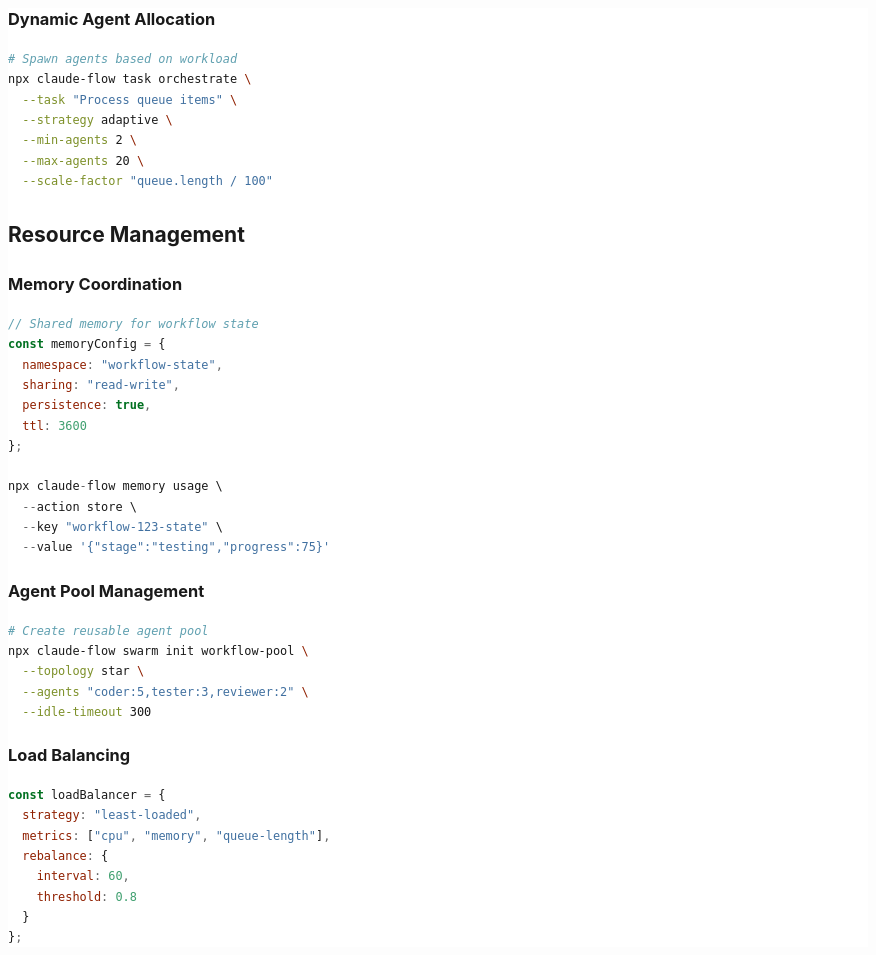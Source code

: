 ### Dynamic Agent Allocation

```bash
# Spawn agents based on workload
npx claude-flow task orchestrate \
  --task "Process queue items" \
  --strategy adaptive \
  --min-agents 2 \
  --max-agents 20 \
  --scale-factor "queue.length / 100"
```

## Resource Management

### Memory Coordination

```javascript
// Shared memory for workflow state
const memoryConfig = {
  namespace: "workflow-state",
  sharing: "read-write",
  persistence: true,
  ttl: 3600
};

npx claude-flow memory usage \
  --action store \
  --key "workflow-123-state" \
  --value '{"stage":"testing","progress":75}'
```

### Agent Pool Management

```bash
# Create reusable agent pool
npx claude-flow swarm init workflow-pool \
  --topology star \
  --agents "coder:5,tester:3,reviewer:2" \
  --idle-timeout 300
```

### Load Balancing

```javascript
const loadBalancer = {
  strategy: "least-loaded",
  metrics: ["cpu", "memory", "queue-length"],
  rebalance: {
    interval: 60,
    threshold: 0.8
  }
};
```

════════

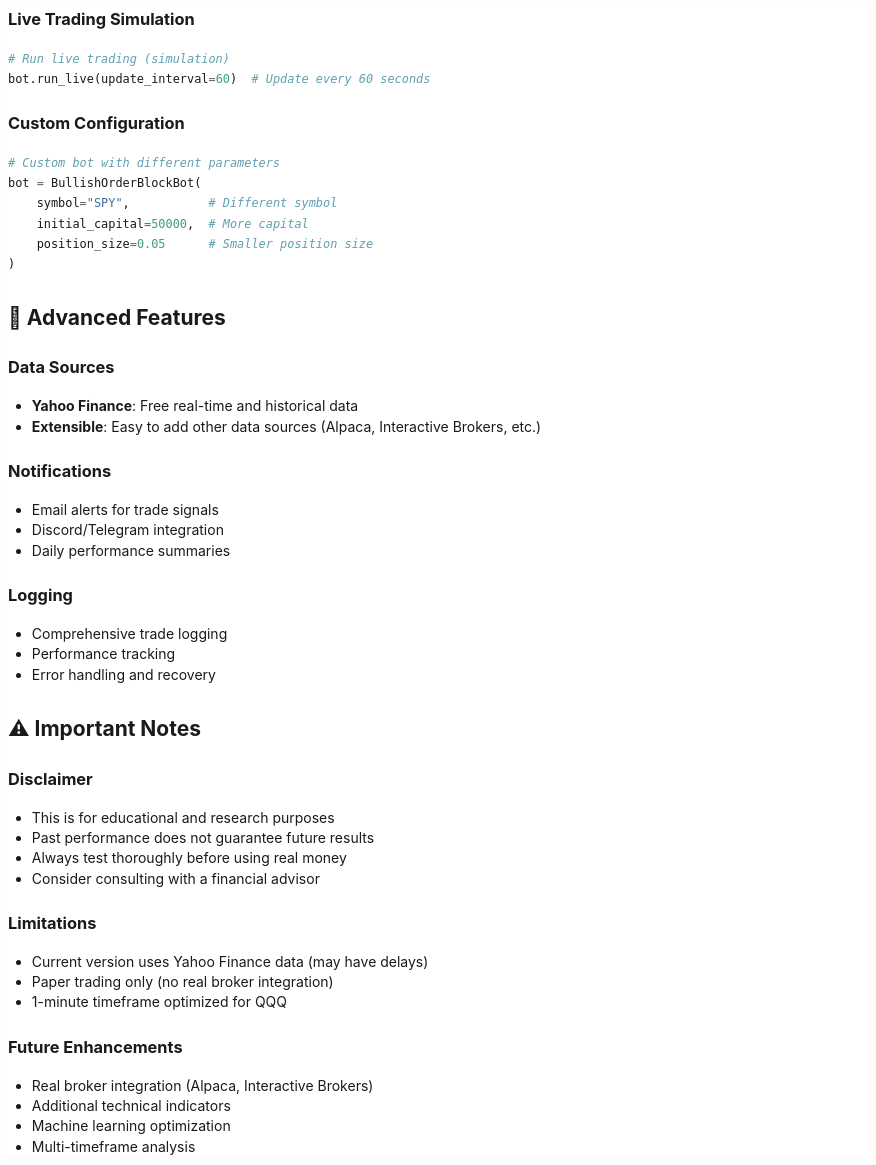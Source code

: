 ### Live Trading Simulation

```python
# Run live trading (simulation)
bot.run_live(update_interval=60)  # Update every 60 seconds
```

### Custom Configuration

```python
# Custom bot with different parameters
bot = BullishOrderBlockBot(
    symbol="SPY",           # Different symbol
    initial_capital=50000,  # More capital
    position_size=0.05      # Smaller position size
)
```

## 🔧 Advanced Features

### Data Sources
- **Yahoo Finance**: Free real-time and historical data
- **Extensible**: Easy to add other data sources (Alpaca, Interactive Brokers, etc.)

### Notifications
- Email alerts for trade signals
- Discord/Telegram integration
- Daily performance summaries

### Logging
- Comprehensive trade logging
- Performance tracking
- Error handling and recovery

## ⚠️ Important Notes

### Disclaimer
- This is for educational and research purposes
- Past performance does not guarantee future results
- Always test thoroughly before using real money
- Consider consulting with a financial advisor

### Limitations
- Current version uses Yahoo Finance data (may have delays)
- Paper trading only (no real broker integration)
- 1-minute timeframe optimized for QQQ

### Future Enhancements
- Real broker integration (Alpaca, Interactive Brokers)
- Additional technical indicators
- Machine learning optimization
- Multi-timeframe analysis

════════

What is needed: Within the listing above, extract exactly the lines from the line with "- Error handling and recovery" to the line with "- Paper trading", the two named lines included, and no others.

Answer for the task:
- Error handling and recovery

## ⚠️ Important Notes

### Disclaimer
- This is for educational and research purposes
- Past performance does not guarantee future results
- Always test thoroughly before using real money
- Consider consulting with a financial advisor

### Limitations
- Current version uses Yahoo Finance data (may have delays)
- Paper trading only (no real broker integration)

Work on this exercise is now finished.